Dance education Syllabi
There are three main syllabi that are well acceptable in the dance instruction field. These are named according to the institutions/personalities that established them and they are: Dance Vision International Dance Association (DVIDA), United States Imperial Society of Teachers of Dance (USISTD) and Arthur Murray.
For each and every of the three well recognizable dance curricula, there are three primary levels for ranking student talent and abilities. These are bronze, silver and gold. However, each and every syllabus has its own primary focus that aims at strengthening a student’s skills and abilities as well as acting as the foundation for which more work can be based on.
The foundational stages of all the three curricula are aimed at identifying students’ abilities and talents as well providing proper the theoretical information to guide the trainees in subsequent stages. Through discipline and commitment, students in senior levels of training work on already acquired techniques and they build on them, in the process perfecting their skills.
In order to illustrate how both the evaluative and sociological definitions of culture can apply to the dance profession, a comparison of the practical elements of credible dance syllabi in educational facilities has to be provided. This will mainly focus on the presentation of the dance as it is the final product of the entire training process.
For the purpose of this discussion, the analysis shall be based on bronze level performance of nine competitive dance routines. These three dance instruction syllabi are defined by the unique approaches they each take in the performance of various dance routines. These differences are summarily detailed below.
It is worth noting that this discussion has been restricted to the major competitive styles which are widely accepted as the common point of reference for all the dance teaching syllabi. The important elements under discussion for all the dance styles analyzed include, the progression, the uniqueness in steps and the relevance of the knowledge gained to the student.

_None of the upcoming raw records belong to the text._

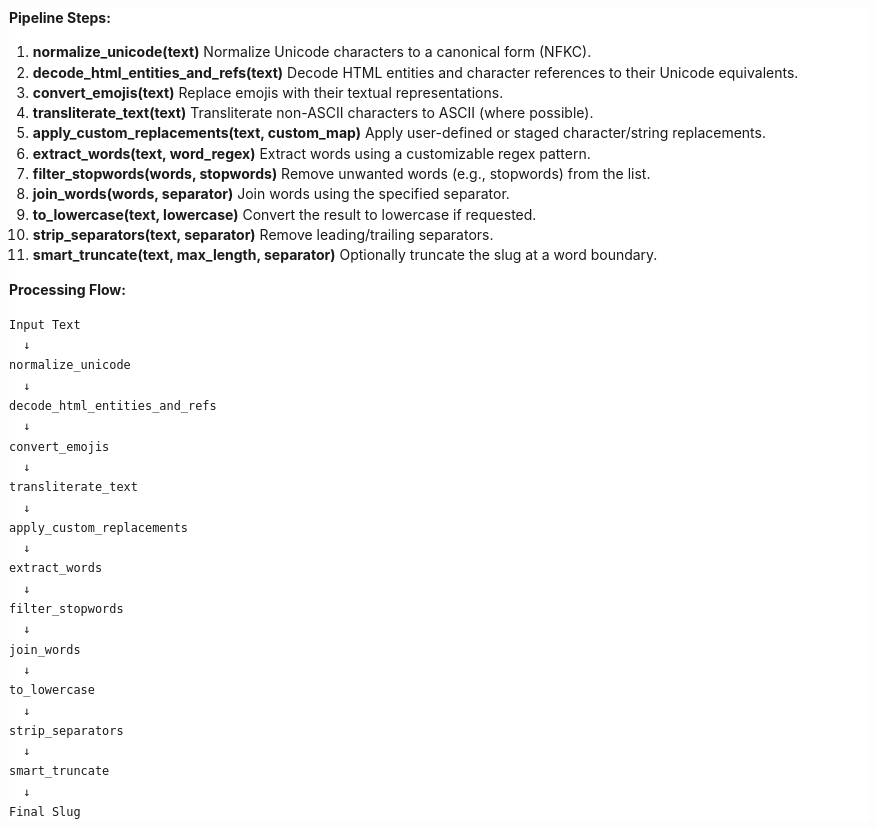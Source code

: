 **Pipeline Steps:**

1. **normalize_unicode(text)**
   Normalize Unicode characters to a canonical form (NFKC).
2. **decode_html_entities_and_refs(text)**
   Decode HTML entities and character references to their Unicode equivalents.
3. **convert_emojis(text)**
   Replace emojis with their textual representations.
4. **transliterate_text(text)**
   Transliterate non-ASCII characters to ASCII (where possible).
5. **apply_custom_replacements(text, custom_map)**
   Apply user-defined or staged character/string replacements.
6. **extract_words(text, word_regex)**
   Extract words using a customizable regex pattern.
7. **filter_stopwords(words, stopwords)**
   Remove unwanted words (e.g., stopwords) from the list.
8. **join_words(words, separator)**
   Join words using the specified separator.
9. **to_lowercase(text, lowercase)**
   Convert the result to lowercase if requested.
10. **strip_separators(text, separator)**
    Remove leading/trailing separators.
11. **smart_truncate(text, max_length, separator)**
    Optionally truncate the slug at a word boundary.

**Processing Flow:**

    Input Text
      ↓
    normalize_unicode
      ↓
    decode_html_entities_and_refs
      ↓
    convert_emojis
      ↓
    transliterate_text
      ↓
    apply_custom_replacements
      ↓
    extract_words
      ↓
    filter_stopwords
      ↓
    join_words
      ↓
    to_lowercase
      ↓
    strip_separators
      ↓
    smart_truncate
      ↓
    Final Slug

Waltz – The Arthur Murray has well distinguishable number of steps and aside from giving the dancer the option of variety it also goes ahead to use layering in developing a definite motion pattern across the dance floor. The USISTD also entertains the distinguishable steps as Arthur Murray but doesn’t leave room for variety.

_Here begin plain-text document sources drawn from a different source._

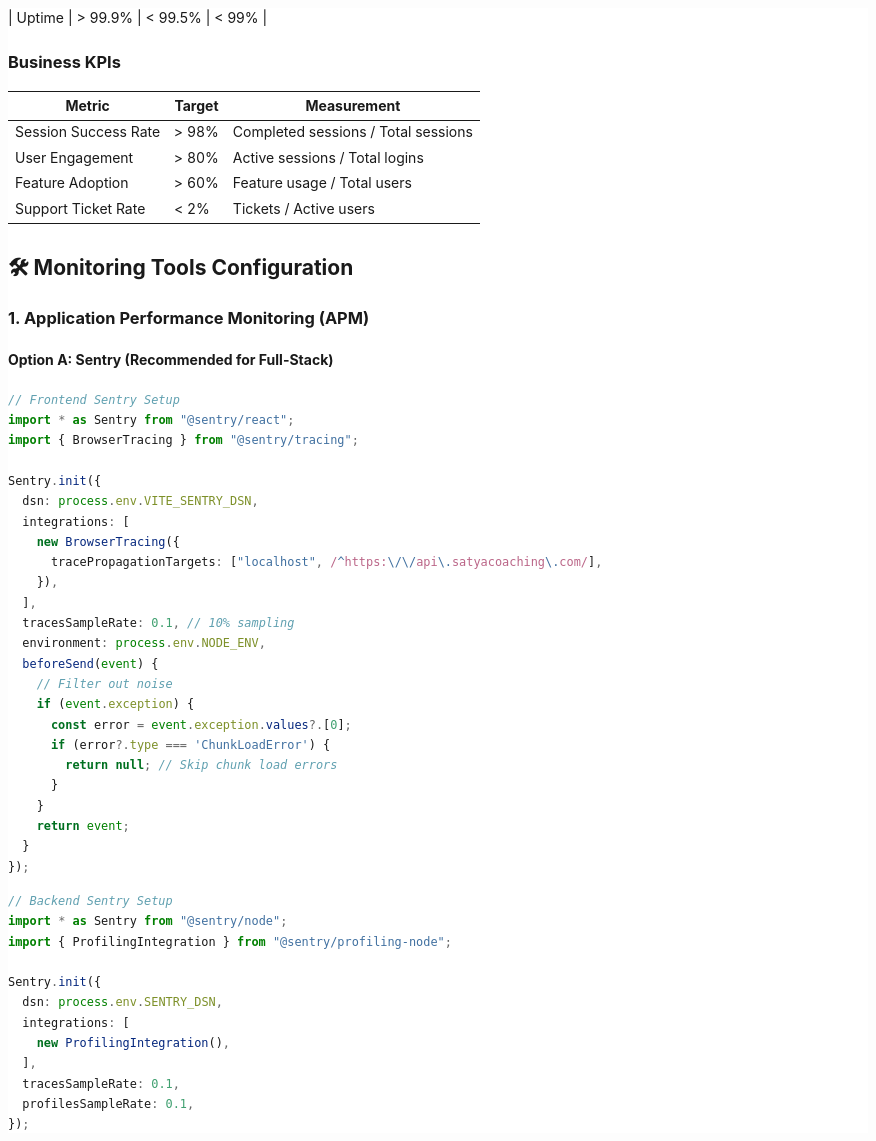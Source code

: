 | Uptime | > 99.9% | < 99.5% | < 99% |

### Business KPIs
| Metric | Target | Measurement |
|--------|--------|-------------|
| Session Success Rate | > 98% | Completed sessions / Total sessions |
| User Engagement | > 80% | Active sessions / Total logins |
| Feature Adoption | > 60% | Feature usage / Total users |
| Support Ticket Rate | < 2% | Tickets / Active users |

## 🛠️ Monitoring Tools Configuration

### 1. Application Performance Monitoring (APM)

#### Option A: Sentry (Recommended for Full-Stack)
```typescript
// Frontend Sentry Setup
import * as Sentry from "@sentry/react";
import { BrowserTracing } from "@sentry/tracing";

Sentry.init({
  dsn: process.env.VITE_SENTRY_DSN,
  integrations: [
    new BrowserTracing({
      tracePropagationTargets: ["localhost", /^https:\/\/api\.satyacoaching\.com/],
    }),
  ],
  tracesSampleRate: 0.1, // 10% sampling
  environment: process.env.NODE_ENV,
  beforeSend(event) {
    // Filter out noise
    if (event.exception) {
      const error = event.exception.values?.[0];
      if (error?.type === 'ChunkLoadError') {
        return null; // Skip chunk load errors
      }
    }
    return event;
  }
});
```

```typescript
// Backend Sentry Setup
import * as Sentry from "@sentry/node";
import { ProfilingIntegration } from "@sentry/profiling-node";

Sentry.init({
  dsn: process.env.SENTRY_DSN,
  integrations: [
    new ProfilingIntegration(),
  ],
  tracesSampleRate: 0.1,
  profilesSampleRate: 0.1,
});
```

This therefore makes it only ideal for professional dancing at the expense of social dancing. DVIDA has provisions for variety but does not have elaborate movement styles until much later in the syllabus. It has however been fronted as the best curriculum to follow for the Waltz.

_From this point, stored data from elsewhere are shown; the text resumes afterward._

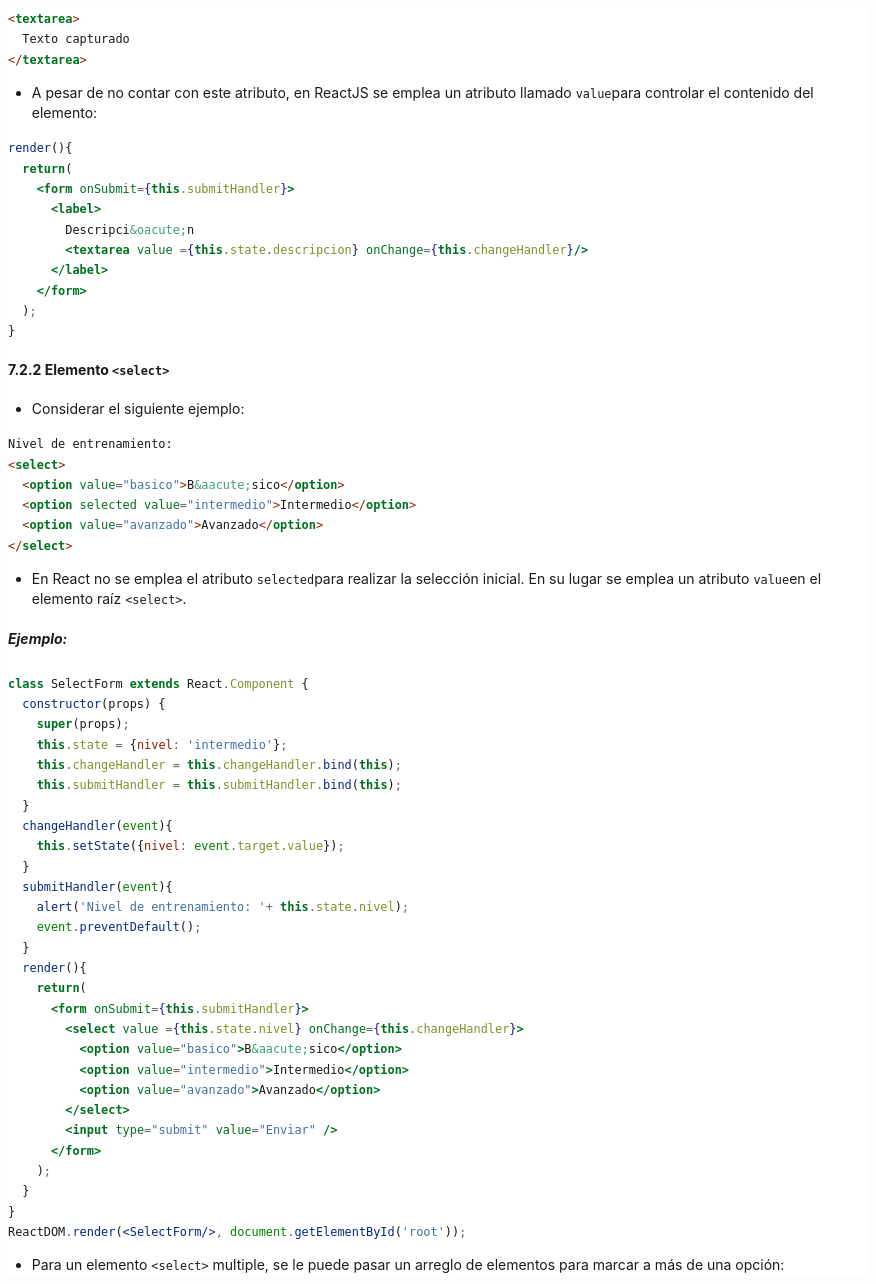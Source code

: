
 ```html
<textarea>
  Texto capturado
</textarea>
```
* A pesar de no contar con este atributo, en ReactJS se emplea un atributo llamado `value`para controlar el contenido del elemento:
```jsx
render(){
  return(
    <form onSubmit={this.submitHandler}>
      <label>
        Descripci&oacute;n
        <textarea value ={this.state.descripcion} onChange={this.changeHandler}/>
      </label>
    </form>
  );
}
```  
#### 7.2.2 Elemento `<select>`
* Considerar el siguiente ejemplo:
```html
Nivel de entrenamiento:
<select>
  <option value="basico">B&aacute;sico</option>
  <option selected value="intermedio">Intermedio</option>
  <option value="avanzado">Avanzado</option>
</select>
```
* En React no se emplea el atributo `selected`para realizar la selección inicial.  En su lugar se emplea un atributo `value`en el elemento raíz `<select>`.
##### Ejemplo:
```jsx
class SelectForm extends React.Component {
  constructor(props) {
    super(props);
    this.state = {nivel: 'intermedio'};
    this.changeHandler = this.changeHandler.bind(this);
    this.submitHandler = this.submitHandler.bind(this);
  }
  changeHandler(event){
    this.setState({nivel: event.target.value});
  }
  submitHandler(event){
    alert('Nivel de entrenamiento: '+ this.state.nivel);
    event.preventDefault();
  }
  render(){
    return(
      <form onSubmit={this.submitHandler}>
        <select value ={this.state.nivel} onChange={this.changeHandler}>
          <option value="basico">B&aacute;sico</option>
          <option value="intermedio">Intermedio</option>
          <option value="avanzado">Avanzado</option>
        </select>
        <input type="submit" value="Enviar" />
      </form>
    );
  }
}
ReactDOM.render(<SelectForm/>, document.getElementById('root'));
```
* Para un elemento `<select>` multiple, se le puede pasar un arreglo de elementos para marcar a más de una opción:
```jsx
```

Tango –DVIDA has a clear and fun scope of teaching the tango but tends to involve the trainees in skillful moves too early in the curriculum. This is particularly because it tends to demand a change in alignment regularly and also requires high levels of accuracy in orientation which in a way makes it very challenging to navigate.
Arthur Murray has various variations in the first half of the curriculum and the remaining half comprises random movements. UISTD on its part lays emphasis on the primary usable movements and lets the trainees develop into the routine naturally.
Viennese Waltz – It is very difficult to analyze this category as there are numerous approaches to the American Viennese. This makes it difficult to establish the genuine presentation format of the dance at the bronze level. Trainees who follow the DVIDA syllabus tend to approach this dance routine at a slow pace and then develop the drive as the training progresses.
The primary Viennese movements are introduced almost midway through the curriculum and then the American patterns are introduced much later into the syllabus. Arthur Murray on the other hand tends to kick off with complex styles both in terms of speed and drive and then gradually move into slower aspects.
The UISTD introduces the students to the core elements of Viennese and then integrate them with unique American aspects. As the syllabus progresses, the more complex American patterns are introduced and fused with the previous techniques that the trainees have picked up over the time.
Cha Cha – The UISTD starts with an almost conservative number of steps. DVIDA is almost similar to UISTD but it tends to be open enough to allow for slight innovation. Arthur Murray is entirely conservative and it does not give the performer enough credibility by the time that he/she is done with the training.
Rumba – Arthur Murray’s Rumba tends to be dull from the outset and then incorporates a number of complex steps as the syllabus progresses. UISTD has unique technique descriptions and these develop in a compounding manner throughout the training period. DVIDA starts definite patterns but has limited fifth position endings.
East Coast Swing – For this routine, DVIDA tends to omit a number of important steps such as the outside turns, points and kicks. It is therefore very difficult for a dancer who is well versed with this technique to gel well with a dancer from a different syllabus.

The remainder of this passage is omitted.